[RFC] KVM: x86: Allow userspace exit on HLT and MWAIT, else yield on MWAIT

From: David Woodhouse <dwmw@amazon.co.uk>

From: David Woodhouse <dwmw@amazon.co.uk>

The VMM may have work to do on behalf of the guest, and it's often
desirable to use the cycles when the vCPUS are idle.

When the vCPU uses HLT this works out OK because the VMM can run its
tasks in a separate thread which gets scheduled when the in-kernel
emulation of HLT schedules away. It isn't perfect, because it doesn't
easily allow for handling both low-priority maintenance tasks when the
VMM wants to wait until the vCPU is idle, and also for higher priority
tasks where the VMM does want to preempt the vCPU. It can also lead to
noisy neighbour effects, when a host has isn't necessarily sized to
expect any given VMM to suddenly be contending for many *more* pCPUs
than it has vCPUs. 

In addition, there are times when we need to expose MWAIT to a guest
for compatibility with a previous environment. And MWAIT is much harder
because it's very hard to emulate properly.

There were attempts at doing so based on marking the target page read-
only in MONITOR and triggering the wake when it takes a minor fault,
but so far they haven't led to a working solution:
https://www.contrib.andrew.cmu.edu/~somlo/OSXKVM/mwait.html

So when a guest executes MWAIT, either we've disabled exit-on-mwait and
the guest actually sits in non-root mode hogging the pCPU, or if we do
enable exit-on-mwait the kernel just treats it as a NOP and bounces
right back into the guest to busy-wait round its idle loop.

For a start, we can stick a yield() into that busy-loop.

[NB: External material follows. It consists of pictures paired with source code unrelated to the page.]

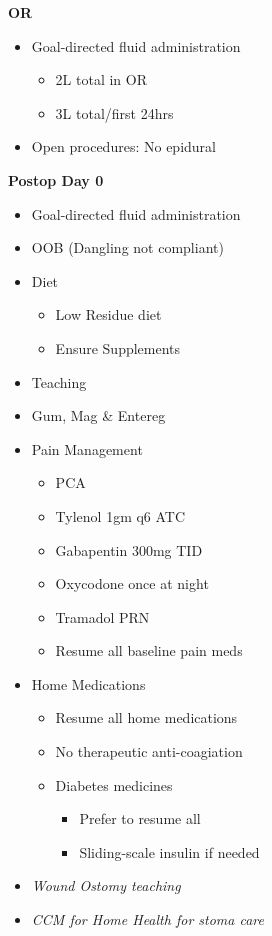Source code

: \documentclass[
]{book}
\providecommand{\tightlist}{%
  \setlength{\itemsep}{0pt}\setlength{\parskip}{0pt}}
\begin{document}
\textbf{OR}

\begin{itemize}
\tightlist
\item
  Goal-directed fluid administration

  \begin{itemize}
  \tightlist
  \item
    2L total in OR
  \item
    3L total/first 24hrs
  \end{itemize}
\item
  Open procedures: No epidural
\end{itemize}

\textbf{Postop Day 0}

\begin{itemize}
\tightlist
\item
  Goal-directed fluid administration
\item
  OOB (Dangling not compliant)
\item
  Diet

  \begin{itemize}
  \tightlist
  \item
    Low Residue diet
  \item
    Ensure Supplements
  \end{itemize}
\item
  Teaching
\item
  Gum, Mag \& Entereg
\item
  Pain Management

  \begin{itemize}
  \tightlist
  \item
    PCA
  \item
    Tylenol 1gm q6 ATC
  \item
    Gabapentin 300mg TID
  \item
    Oxycodone once at night
  \item
    Tramadol PRN
  \item
    Resume all baseline pain meds
  \end{itemize}
\item
  Home Medications

  \begin{itemize}
  \tightlist
  \item
    Resume all home medications
  \item
    No therapeutic anti-coagiation
  \item
    Diabetes medicines

    \begin{itemize}
    \tightlist
    \item
      Prefer to resume all
    \item
      Sliding-scale insulin if needed
    \end{itemize}
  \end{itemize}
\item
  \emph{Wound Ostomy teaching}
\item
  \emph{CCM for Home Health for stoma care}
\end{itemize}
\end{document}
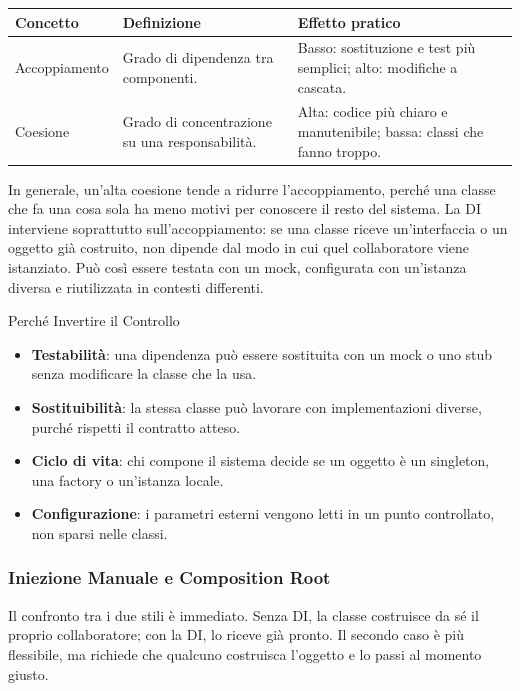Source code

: \documentclass[12pt]{extarticle}
\begin{document}
\begin{center}
\small
\begin{tabular}{p{3.4cm}p{6.0cm}p{6.4cm}}
    \toprule
    \textbf{Concetto} & \textbf{Definizione} & \textbf{Effetto pratico} \\
    \midrule
    Accoppiamento & Grado di dipendenza tra componenti. & Basso: sostituzione e test più semplici; alto: modifiche a cascata. \\
    \addlinespace
    Coesione & Grado di concentrazione su una responsabilità. & Alta: codice più chiaro e manutenibile; bassa: classi che fanno troppo. \\
    \bottomrule
\end{tabular}
\end{center}

\noindent In generale, un'alta coesione tende a ridurre l'accoppiamento, perché una classe che fa una cosa sola ha meno motivi per conoscere il resto del sistema. La DI interviene soprattutto sull'accoppiamento: se una classe riceve un'interfaccia o un oggetto già costruito, non dipende dal modo in cui quel collaboratore viene istanziato. Può così essere testata con un mock, configurata con un'istanza diversa e riutilizzata in contesti differenti.

\begin{cbox}{Perché Invertire il Controllo}
\begin{itemize}
    \item \textbf{Testabilità}: una dipendenza può essere sostituita con un mock o uno stub senza modificare la classe che la usa.
    \item \textbf{Sostituibilità}: la stessa classe può lavorare con implementazioni diverse, purché rispetti il contratto atteso.
    \item \textbf{Ciclo di vita}: chi compone il sistema decide se un oggetto è un singleton, una factory o un'istanza locale.
    \item \textbf{Configurazione}: i parametri esterni vengono letti in un punto controllato, non sparsi nelle classi.
\end{itemize}
\end{cbox}

\subsubsection{Iniezione Manuale e Composition Root}

\noindent Il confronto tra i due stili è immediato. Senza DI, la classe costruisce da sé il proprio collaboratore; con la DI, lo riceve già pronto. Il secondo caso è più flessibile, ma richiede che qualcuno costruisca l'oggetto e lo passi al momento giusto.
\end{document}
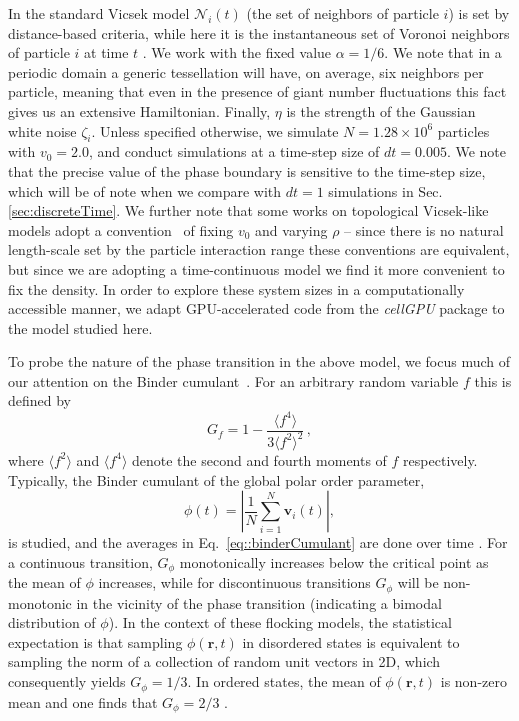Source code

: \documentclass[twoside,twocolumn,9pt]{article}
\begin{document}
In the standard Vicsek model $\mathcal{N}_i(t)$ (the set of neighbors of particle $i$) is set by distance-based criteria, while here it is the instantaneous set of Voronoi neighbors of particle $i$ at time $t$ \cite{ginelli2010relevance,sussman2021non}.
We work with the fixed value $\alpha=1/6$. We note that in a periodic domain a generic tessellation will have, on average, six neighbors per particle, meaning that even in the presence of giant number fluctuations this fact gives us an extensive Hamiltonian. 
Finally, $\eta$ is the strength of the Gaussian white noise $\zeta_i$. Unless specified otherwise, we simulate $N=1.28\times10^6$ particles with $v_0=2.0$, and conduct simulations at a time-step size of $dt = 0.005$. We note that the precise value of the phase boundary is sensitive to the time-step size, which will be of note when we compare with $dt=1$ simulations in Sec. \ref{sec:discreteTime}.
We further note that some works on topological Vicsek-like models adopt a convention~\cite{martin2024fluctuation} of fixing $v_0$ and varying $\rho$ -- since there is no natural length-scale set by the particle interaction range these conventions are equivalent, but since we are adopting a time-continuous model we find it more convenient to fix the density.
In order to explore these system sizes in a computationally accessible manner, we adapt GPU-accelerated code from the \emph{cellGPU} package \cite{sussman2017cellgpu} to the model studied here.

To probe the nature of the phase transition in the above model, we focus much of our attention on the Binder cumulant~\cite{binder1981finite,binder1984finite,binder1987theory,binder1992monte}.
For an arbitrary random variable $f$ this is defined by
\begin{equation}
\label{eq::binderCumulant}
G_{f} = 1 - \frac{\langle{f^{4}}\rangle}{3\langle{f^2}\rangle^2}\,,
\end{equation}
where $\langle{f^2}\rangle$ and $\langle{f^4}\rangle$ denote the second and fourth moments of $f$ respectively.
Typically, the Binder cumulant of the global polar order parameter,
\begin{equation}
\label{eq::global_polar_order_parameter}
\phi(t)=\left|\frac{1}{N}\sum_{i=1}^N\mathbf{v}_{i}(t)\right|,
\end{equation}
is studied, and the averages in Eq.~\ref{eq::binderCumulant} are done over time \cite{chate2008collective,ginelli2010relevance}.
For a continuous transition, $G_{\phi}$ monotonically increases below the critical point as the mean of $\phi$ increases, while for discontinuous transitions $G_{\phi}$ will be non-monotonic in the vicinity of the phase transition (indicating a bimodal distribution of $\phi$).
In the context of these flocking models, the statistical expectation is that sampling $\phi(\mathbf{r},t)$ in disordered states is equivalent to sampling the norm of a collection of random unit vectors in 2D, which consequently yields $G_{\phi}=1/3$. In ordered states, the mean of $\phi(\mathbf{r},t)$ is non-zero mean and one finds that $G_{\phi}=2/3$ \cite{landau2021guide}.
\end{document}
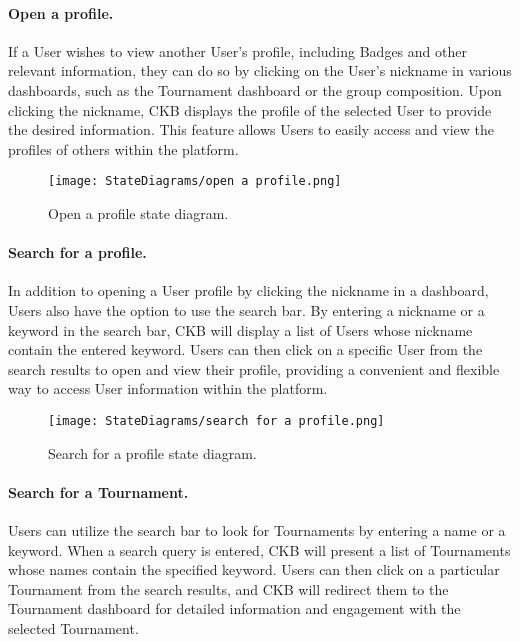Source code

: \paragraph{Open a profile.}
If a User wishes to view another User's profile, including Badges and other relevant information, they can do so by clicking on the User's nickname in various dashboards, such as the Tournament dashboard or the group composition. Upon clicking the nickname, CKB displays the profile of the selected User to provide the desired information. This feature allows Users to easily access and view the profiles of others within the platform.

\begin{figure}[H]
    \begin{center}
        \texttt{[image: StateDiagrams/open a profile.png]}
        \caption{Open a profile state diagram.}
        \label{fig:open_profile_sd}%
    \end{center}
\end{figure}

\paragraph{Search for a profile.}
In addition to opening a User profile by clicking the nickname in a dashboard, Users also have the option to use the search bar. By entering a nickname or a keyword in the search bar, CKB will display a list of Users whose nickname contain the entered keyword. Users can then click on a specific User from the search results to open and view their profile, providing a convenient and flexible way to access User information within the platform.

\begin{figure}[H]
    \begin{center}
        \texttt{[image: StateDiagrams/search for a profile.png]}
        \caption{Search for a profile state diagram.}
        \label{fig:search_profile_sd}%
    \end{center}
\end{figure}

\paragraph{Search for a Tournament.}
Users can utilize the search bar to look for Tournaments by entering a name or a keyword. When a search query is entered, CKB will present a list of Tournaments whose names contain the specified keyword. Users can then click on a particular Tournament from the search results, and CKB will redirect them to the Tournament dashboard for detailed information and engagement with the selected Tournament. 

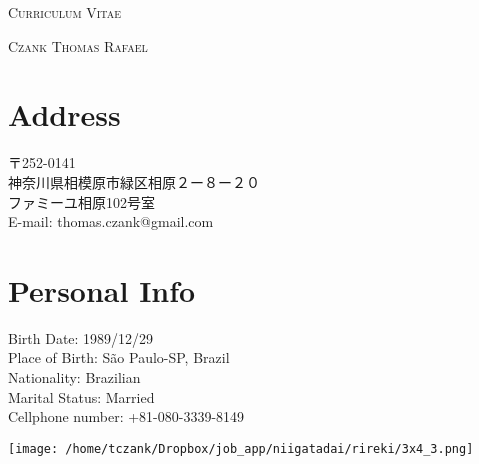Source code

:\documentclass[a4paper]{article}
\begin{document}
 
\pagestyle{empty}
 
\begin{center}
\huge{\textsc{Curriculum Vitae}}
\vspace{\baselineskip}
 
\Large{\textsc{Czank Thomas Rafael}}
\end{center}
\vspace{1.5\baselineskip}

\section{Address}
\begin{CJK}{UTF8}{ipxm}
  \begin{flushleft}
〒252-0141 　\\  
神奈川県相模原市緑区相原２ー８ー２０ \\
ファミーユ相原102号室 \\
E-mail: thomas.czank@gmail.com\\
\end{flushleft}
\end{CJK}

\section{Personal Info}
\begin{minipage}{0.5\textwidth}
\begin{flushleft}
  Birth Date: 1989/12/29  \\
  Place of Birth: São Paulo-SP, Brazil \\
  Nationality: Brazilian \\
  Marital Status: Married\\
  Cellphone number: +81-080-3339-8149\\
\end{flushleft}
\end{minipage}
\hfill
\begin{minipage}{0.5\textwidth}
\begin{flushright}
\hspace*{-2cm}
\texttt{[image: /home/tczank/Dropbox/job\_app/niigatadai/rireki/3x4\_3.png]}
\end{flushright}
\end{minipage}
\end{document}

The yield()
has fairly poorly defined semantics, but it's better than *nothing* and
does allow a VMM's thread-based I/O and maintenance tasks to run a
*little* better.

Better still, we can bounce all the way out to *userspace* on an MWAIT
exit, and let the VMM perform some of its pending work right there and
then in the vCPU thread before re-entering the vCPU. That's much nicer
than yield(). The vCPU is still runnable, since we still don't have a
*real* emulation of MWAIT, so the vCPU thread can do a *little* bit of
work and then go back into the vCPU for another turn around the loop.

And if we're going to do that kind of task processing for MWAIT-idle
guests directly from the vCPU thread, it's neater to do it for HLT-idle
guests that way too.

For HLT, the vCPU *isn't* runnable; it'll be in KVM_MP_STATE_HALTED.
The VMM can poll the mp_state and know when the vCPU should be run
again. But not poll(), although we might want to hook up something like
that (or just a signal or eventfd) for other reasons for VSM anyway.
The VMM can also just do some work and then re-enter the vCPU without
the corresponding bit set in the kvm_run struct.

So, er, what does this patch do? Add a capability, define two bits for
exiting to userspace on HLT or MWAIT — in the kvm_run struct rather
than needing a separate ioctl to turn them on or off, so that the VMM
can make the decision each time it enters the vCPU. Hook it up to
(ab?)use the existing KVM_EXIT_HLT which was previously only used when
the local APIC was emulated in userspace, and add a new KVM_EXIT_MWAIT.

Fairly much untested.

If this approach seems reasonable, of course I'll add test cases and
proper documentation before posting it for real. This is the proof of
concept before we even put it through testing to see what performance
we get out of it especially for those obnoxious MWAIT-enabled guests.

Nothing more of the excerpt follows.